Friends, advisers and supporters of Marco Rubio seemed to almost enjoy mocking The New York Times this past weekend, after the Times reported that he and his his wife had racked up 17 driving citations since 1997. They include incidents involving speeding, running red lights, and careless driving. The Florida Senator himself actually had only four such infractions; Jeannette Rubio 13.
Now Team Rubio is again bashing The Times, but whether they’re dismissals of a new story on the paper’s website Tuesday will be easily dispatched is questionable.
“Struggles with Finances Track Marco Rubio’s Career,” is written by Times reporters Steve Eder and Michael Barbaro, and actually reprises a lot of information that has already been published by the Tampa Bay Times and other Florida-based publications over the years, some going back to when he ran for the U.S. Senate in 2010.
But it’s still worthy of review.
“A review of the Rubio family’s finances — including many new documents — reveals a series of decisions over the past 15 years that experts called imprudent,” Eder and Barbaro write. “Significant debts; a penchant to spend heavily on luxury items like the boat and the lease of a $50,000 2015 Audi Q7; a strikingly low savings rate, even when Mr.

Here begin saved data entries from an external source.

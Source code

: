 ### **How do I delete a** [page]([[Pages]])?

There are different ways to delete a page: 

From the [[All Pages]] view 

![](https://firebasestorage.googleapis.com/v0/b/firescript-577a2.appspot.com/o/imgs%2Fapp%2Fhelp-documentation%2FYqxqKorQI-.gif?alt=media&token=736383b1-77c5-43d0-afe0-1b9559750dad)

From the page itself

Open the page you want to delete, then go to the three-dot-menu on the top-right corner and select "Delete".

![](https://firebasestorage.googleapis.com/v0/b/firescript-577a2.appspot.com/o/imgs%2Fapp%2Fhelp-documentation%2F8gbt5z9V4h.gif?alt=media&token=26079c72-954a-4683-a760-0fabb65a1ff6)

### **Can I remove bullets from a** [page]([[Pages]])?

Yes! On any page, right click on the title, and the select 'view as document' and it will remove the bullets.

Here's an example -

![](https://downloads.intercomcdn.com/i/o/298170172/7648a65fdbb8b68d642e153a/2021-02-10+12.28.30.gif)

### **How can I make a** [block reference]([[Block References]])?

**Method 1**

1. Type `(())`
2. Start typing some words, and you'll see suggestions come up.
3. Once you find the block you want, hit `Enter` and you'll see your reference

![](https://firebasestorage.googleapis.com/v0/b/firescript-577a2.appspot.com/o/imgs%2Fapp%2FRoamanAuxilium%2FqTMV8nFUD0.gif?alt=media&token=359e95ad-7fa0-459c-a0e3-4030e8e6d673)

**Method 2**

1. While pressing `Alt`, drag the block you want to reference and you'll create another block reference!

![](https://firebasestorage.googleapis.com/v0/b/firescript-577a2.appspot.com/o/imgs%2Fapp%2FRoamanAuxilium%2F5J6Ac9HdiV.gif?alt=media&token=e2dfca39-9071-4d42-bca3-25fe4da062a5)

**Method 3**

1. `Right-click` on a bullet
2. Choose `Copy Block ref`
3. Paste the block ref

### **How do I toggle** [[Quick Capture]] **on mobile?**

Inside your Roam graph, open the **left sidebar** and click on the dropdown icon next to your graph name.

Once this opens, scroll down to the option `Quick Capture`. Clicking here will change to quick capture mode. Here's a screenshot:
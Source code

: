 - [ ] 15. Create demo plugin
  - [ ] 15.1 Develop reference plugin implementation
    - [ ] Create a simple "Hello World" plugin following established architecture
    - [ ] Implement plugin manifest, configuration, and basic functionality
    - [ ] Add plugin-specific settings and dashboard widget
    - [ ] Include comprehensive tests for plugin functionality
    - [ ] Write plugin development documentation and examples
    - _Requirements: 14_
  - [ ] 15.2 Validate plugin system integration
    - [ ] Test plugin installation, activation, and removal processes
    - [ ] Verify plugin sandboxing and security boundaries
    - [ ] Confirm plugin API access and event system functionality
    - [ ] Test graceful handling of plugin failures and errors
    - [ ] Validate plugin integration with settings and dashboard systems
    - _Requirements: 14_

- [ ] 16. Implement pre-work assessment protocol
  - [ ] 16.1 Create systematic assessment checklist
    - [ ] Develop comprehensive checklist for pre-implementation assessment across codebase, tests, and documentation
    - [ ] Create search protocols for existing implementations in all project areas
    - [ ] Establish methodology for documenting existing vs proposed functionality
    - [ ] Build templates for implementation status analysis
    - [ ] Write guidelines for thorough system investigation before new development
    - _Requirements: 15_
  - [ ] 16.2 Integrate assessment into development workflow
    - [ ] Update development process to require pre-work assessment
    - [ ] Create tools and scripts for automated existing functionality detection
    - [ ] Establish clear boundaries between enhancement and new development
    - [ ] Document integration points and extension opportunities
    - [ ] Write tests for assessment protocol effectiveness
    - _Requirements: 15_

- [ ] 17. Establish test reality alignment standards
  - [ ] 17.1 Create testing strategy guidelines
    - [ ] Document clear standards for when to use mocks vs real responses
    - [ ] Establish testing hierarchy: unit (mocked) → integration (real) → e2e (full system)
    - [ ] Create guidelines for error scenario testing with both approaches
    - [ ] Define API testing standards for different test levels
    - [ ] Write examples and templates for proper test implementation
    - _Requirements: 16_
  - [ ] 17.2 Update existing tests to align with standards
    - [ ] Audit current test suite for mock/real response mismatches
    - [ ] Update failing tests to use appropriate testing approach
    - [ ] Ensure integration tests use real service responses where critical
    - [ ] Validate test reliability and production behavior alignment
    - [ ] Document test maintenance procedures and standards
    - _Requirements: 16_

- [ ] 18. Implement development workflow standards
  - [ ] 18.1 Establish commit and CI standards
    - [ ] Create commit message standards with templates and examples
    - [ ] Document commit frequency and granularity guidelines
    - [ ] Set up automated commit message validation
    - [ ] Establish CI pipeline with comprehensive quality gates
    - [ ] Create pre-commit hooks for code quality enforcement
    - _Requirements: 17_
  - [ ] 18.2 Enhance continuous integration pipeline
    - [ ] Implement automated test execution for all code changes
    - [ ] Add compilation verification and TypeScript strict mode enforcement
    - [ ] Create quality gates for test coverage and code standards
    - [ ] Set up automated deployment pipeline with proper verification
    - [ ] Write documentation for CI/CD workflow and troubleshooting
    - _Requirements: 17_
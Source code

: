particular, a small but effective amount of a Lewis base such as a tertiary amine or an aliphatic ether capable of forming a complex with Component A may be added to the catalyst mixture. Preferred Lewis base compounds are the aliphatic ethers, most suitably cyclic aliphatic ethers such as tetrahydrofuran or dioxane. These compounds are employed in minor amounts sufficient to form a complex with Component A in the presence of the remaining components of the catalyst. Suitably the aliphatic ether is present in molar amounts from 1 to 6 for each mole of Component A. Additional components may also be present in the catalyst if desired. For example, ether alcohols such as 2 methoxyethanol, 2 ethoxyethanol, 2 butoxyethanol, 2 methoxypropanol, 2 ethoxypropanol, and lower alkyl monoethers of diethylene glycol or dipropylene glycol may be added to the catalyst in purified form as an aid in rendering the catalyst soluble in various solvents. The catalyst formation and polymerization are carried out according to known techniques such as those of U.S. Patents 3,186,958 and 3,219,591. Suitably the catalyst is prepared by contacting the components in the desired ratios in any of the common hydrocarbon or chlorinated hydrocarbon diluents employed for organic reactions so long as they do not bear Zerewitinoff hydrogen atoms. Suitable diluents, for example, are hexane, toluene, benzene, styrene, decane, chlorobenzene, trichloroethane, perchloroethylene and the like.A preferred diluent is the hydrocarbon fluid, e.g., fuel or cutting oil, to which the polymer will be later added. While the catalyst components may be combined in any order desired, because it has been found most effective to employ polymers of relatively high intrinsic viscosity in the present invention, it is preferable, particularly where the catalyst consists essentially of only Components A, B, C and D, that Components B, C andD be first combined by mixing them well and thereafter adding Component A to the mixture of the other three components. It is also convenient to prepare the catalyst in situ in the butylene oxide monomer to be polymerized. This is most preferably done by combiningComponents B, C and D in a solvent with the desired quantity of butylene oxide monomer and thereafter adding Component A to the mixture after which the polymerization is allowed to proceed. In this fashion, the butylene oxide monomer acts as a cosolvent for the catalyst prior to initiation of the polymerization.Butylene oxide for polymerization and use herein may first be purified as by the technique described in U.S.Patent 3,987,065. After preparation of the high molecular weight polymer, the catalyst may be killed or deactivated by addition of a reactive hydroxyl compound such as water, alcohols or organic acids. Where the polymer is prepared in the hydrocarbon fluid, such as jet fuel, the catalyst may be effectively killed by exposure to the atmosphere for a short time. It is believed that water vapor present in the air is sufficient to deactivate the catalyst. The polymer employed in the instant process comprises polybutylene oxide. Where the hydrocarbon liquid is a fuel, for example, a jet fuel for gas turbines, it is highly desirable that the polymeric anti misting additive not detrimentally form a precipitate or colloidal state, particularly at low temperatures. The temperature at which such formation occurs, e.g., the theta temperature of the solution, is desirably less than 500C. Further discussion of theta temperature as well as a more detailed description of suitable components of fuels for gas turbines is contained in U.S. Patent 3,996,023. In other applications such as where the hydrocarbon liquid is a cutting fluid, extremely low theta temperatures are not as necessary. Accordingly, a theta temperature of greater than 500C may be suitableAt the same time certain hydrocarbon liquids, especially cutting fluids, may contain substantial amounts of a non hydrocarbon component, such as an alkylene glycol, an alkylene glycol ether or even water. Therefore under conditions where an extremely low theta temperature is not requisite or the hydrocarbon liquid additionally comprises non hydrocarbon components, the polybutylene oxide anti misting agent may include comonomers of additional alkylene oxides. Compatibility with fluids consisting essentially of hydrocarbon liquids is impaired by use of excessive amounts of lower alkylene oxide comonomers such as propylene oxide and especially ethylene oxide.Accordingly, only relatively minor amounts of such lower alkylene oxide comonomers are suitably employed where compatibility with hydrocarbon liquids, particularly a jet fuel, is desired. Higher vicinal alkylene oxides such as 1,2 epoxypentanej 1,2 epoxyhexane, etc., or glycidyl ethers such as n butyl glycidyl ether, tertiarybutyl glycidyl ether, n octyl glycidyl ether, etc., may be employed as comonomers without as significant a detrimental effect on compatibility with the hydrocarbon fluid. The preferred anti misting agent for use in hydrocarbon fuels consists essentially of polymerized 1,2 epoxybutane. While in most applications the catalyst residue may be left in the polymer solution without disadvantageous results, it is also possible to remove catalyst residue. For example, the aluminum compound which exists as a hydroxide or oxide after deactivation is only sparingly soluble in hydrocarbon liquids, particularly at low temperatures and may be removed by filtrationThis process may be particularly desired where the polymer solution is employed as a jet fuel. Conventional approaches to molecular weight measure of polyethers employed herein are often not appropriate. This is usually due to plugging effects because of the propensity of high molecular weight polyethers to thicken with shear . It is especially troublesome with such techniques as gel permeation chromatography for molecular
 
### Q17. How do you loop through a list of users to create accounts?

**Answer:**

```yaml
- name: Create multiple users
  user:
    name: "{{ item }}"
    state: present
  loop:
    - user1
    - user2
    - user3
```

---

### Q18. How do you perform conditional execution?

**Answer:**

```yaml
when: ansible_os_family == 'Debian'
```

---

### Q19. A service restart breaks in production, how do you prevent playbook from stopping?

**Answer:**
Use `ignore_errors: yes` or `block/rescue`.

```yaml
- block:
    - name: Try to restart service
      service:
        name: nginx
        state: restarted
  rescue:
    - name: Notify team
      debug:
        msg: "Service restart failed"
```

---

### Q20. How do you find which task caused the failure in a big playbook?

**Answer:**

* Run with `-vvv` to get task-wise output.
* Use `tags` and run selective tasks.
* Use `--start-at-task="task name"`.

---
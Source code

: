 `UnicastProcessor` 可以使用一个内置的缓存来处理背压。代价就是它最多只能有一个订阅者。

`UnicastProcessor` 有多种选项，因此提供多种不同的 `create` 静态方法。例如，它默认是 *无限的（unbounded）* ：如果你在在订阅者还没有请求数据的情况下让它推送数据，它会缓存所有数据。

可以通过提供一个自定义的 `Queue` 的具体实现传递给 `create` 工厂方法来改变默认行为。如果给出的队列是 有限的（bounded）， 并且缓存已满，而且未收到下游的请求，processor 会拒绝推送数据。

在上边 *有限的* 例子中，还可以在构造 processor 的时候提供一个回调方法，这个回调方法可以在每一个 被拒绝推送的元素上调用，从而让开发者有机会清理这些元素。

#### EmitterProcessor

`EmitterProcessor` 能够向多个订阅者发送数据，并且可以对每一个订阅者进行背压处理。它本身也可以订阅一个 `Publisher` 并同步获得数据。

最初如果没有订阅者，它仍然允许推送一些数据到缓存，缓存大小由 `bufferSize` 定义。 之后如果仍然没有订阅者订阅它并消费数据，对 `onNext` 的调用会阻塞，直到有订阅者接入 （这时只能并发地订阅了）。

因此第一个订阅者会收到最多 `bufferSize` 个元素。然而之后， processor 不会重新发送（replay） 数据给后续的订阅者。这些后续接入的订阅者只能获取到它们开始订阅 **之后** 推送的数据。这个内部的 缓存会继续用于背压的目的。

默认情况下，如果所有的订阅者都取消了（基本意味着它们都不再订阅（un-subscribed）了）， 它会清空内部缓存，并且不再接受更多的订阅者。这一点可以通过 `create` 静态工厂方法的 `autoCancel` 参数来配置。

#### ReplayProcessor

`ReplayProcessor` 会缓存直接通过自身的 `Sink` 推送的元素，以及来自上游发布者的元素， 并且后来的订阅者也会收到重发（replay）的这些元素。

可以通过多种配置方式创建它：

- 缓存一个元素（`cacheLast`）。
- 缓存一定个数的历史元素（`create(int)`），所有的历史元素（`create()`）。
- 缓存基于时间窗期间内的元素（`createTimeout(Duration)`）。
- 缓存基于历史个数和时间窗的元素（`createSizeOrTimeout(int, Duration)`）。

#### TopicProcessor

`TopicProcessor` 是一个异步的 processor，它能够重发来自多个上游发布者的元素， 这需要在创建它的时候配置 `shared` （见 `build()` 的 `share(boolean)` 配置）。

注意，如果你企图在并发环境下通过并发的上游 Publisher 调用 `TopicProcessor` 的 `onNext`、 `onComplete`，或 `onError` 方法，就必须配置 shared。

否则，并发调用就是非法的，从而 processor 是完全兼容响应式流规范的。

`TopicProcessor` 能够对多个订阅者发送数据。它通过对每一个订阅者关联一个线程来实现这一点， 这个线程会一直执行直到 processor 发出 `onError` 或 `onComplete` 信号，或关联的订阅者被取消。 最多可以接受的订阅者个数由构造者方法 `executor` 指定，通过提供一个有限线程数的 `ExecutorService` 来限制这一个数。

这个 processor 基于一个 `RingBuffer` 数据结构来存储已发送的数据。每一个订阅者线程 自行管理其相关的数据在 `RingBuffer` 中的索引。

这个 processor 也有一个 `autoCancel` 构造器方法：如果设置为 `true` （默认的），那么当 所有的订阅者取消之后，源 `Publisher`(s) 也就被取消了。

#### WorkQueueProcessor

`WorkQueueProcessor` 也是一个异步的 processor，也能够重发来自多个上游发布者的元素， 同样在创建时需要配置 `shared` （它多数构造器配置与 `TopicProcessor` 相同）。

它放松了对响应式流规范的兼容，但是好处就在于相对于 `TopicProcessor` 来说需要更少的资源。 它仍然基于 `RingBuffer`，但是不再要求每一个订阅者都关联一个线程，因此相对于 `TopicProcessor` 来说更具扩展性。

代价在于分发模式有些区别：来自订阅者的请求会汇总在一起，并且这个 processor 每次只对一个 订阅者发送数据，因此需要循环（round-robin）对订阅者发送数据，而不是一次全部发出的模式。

Rubio was earning large sums; and inattentive accounting that led to years of unpaid local government fees.”
The story also reprises an incident that local Republican Chris Ingram talked and wrote about back in 2010: his use of a Republican Party of Florida credit card to pay for stone pavers at his house.
And it quotes a financial planner named Harold Evensky, who says that Rubio’s accumulation of debt about a decade ago is “staggering,” adding, “this was someone that was living financially dangerously.”
But the Rubio campaign is firing back with all guns blazing, blasting the paper for being “elitist” for daring to write about the financial decisions that the man who wants to be leader of the free world has made over the years.
“The New York Times today attacked Marco because he could not afford to pay for college, arrogantly describing his student loan debt as ‘a deep financial hole of his own making.’ The attack from The Times is just the latest in their continued hits against Marco and his family,” said Communications Director Alex Conant. “First The New York Times attacked Marco over traffic tickets, and now they think he doesn’t have enough money. Of course if he was worth millions, The Times would then attack him for being too rich, like they did to Mitt Romney.”
“What The Times misses is that getting rich is not what has driven Senator Rubio’s financial decisions. His goal at this stage in his life is to provide his four children with a good home, a quality education, and a safe and happy upbringing,” Conant added. “As he wrote in his book, ‘The mark I make in this world will not be decided by how much money I make or how many titles I attain. Rather, the greatest mark I can leave is the one I will make as a father and a husband.’”
The press release from the Rubio camp also states his financial situation as it stands now:
Marco has a single debt, the mortgage on his home.
Marco has decided to send his four children to private Christian schools in Miami, and has created college savings accounts for each child.
Over the past several years, Marco has donated close to $150,000 to charity.
Marco’s monthly financial obligations do not put his family finances above the 43 percent debt-to-income ratio the federal government suggests is worrisome.
Marco’s paid off over $150,000 in student loans from his undergraduate and law degree.
Undoubtedly, Team Rubio feels that their candidate’s past financial struggles puts him more in line with most Americans, a majority of whom have credit card debt of over $15,000.